Nicht einmal ein Jahr nach Amtsantritt muss Ursula von der Leyen ihr Kommissarsteam umbauen. Anlass und Umstände werfen kein strahlendes Licht auf die Präsidentin der Kommission und ihre Führungsqualität.

Sie selber ist nach den Europawahlen 2019 nach vielen nationalen wie parteipolitischen Intrigen letztlich nur auf Druck des französischen Staatspräsidenten Emmanuel Macron ins Amt gekommen. Nun stellt sich heraus: Sogar Interventionen aus einem kleinen Mitgliedsland reichen aus, um die Kommission zum Zittern und Nachgeben zu bringen.

Ursula von der Leyen kann Schwächen in Stärke umwandeln.
Foto: APAris Oikonomou

Genau das ist im Fall des erzwungenen "Rücktritts" des Handelskommissars Phil Hogan geschehen. Der Ire hatte bei einem Heimatbesuch – negativ getestet – ein paar kleinere Fehltritte bzw. Fehleinschätzungen im Umgang mit Corona-Regeln in Irland begangen und sofort eingestanden. Keine Kardinalfehler. Es kam niemand zu Schaden. Kein Drama.

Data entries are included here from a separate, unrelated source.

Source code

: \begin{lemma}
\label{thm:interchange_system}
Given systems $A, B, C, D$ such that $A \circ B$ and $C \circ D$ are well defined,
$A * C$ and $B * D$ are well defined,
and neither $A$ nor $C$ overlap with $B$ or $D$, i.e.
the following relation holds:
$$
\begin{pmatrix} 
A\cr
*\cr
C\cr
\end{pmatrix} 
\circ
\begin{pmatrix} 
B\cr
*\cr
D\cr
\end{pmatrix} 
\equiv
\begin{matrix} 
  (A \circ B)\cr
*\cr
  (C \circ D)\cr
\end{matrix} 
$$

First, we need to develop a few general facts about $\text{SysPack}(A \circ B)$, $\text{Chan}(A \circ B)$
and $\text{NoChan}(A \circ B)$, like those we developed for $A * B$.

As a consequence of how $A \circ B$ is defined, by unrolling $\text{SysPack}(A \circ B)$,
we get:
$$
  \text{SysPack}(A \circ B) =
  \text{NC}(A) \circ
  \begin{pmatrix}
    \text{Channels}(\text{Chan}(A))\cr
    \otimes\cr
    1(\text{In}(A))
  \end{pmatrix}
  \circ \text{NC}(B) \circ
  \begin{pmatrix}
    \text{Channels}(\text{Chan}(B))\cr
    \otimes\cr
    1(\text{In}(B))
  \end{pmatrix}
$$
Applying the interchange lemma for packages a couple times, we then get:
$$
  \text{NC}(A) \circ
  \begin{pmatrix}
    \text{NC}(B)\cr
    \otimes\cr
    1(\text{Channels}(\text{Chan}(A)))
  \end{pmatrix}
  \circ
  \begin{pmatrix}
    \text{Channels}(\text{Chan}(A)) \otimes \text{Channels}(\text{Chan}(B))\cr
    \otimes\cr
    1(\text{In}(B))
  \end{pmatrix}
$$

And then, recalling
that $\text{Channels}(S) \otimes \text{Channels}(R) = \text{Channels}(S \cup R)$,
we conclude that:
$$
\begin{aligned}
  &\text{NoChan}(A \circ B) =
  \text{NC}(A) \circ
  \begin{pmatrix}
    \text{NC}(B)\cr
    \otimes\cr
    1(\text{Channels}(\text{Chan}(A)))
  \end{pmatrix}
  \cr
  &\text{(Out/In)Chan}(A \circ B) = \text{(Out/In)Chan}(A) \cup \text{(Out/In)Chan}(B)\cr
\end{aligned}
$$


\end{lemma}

Dennoch hat die irische Regierungsspitze auf Hogans Abgang bestanden. Anstatt ihn zu verteidigen oder ihre Kommissare damit zu befassen, gab von der Leyen sofort nach. Kein gutes Zeichen, wenn es darum gegangen wäre, der Welt zu zeigen, dass ein EU-Handelskommissar auch mal Gegenwind aushält – nach dem Brexit auch vor Leuten wie Boris Johnson oder gar US-Präsident Donald Trump bei Handelsabkommen nicht gleich einknickt.

Aber: Die Pragmatikerin von der Leyen kann Schwächen in Stärke umwandeln. Sie vergab das Schlüsseldossier Handel nicht an Hogans Nachfolgerin aus Irland. Mairead McGuinness darf sich mit Finanzdienstleistungen herumschlagen. Blöd gelaufen für die Regierung in Dublin. Ein Prestigeverlust.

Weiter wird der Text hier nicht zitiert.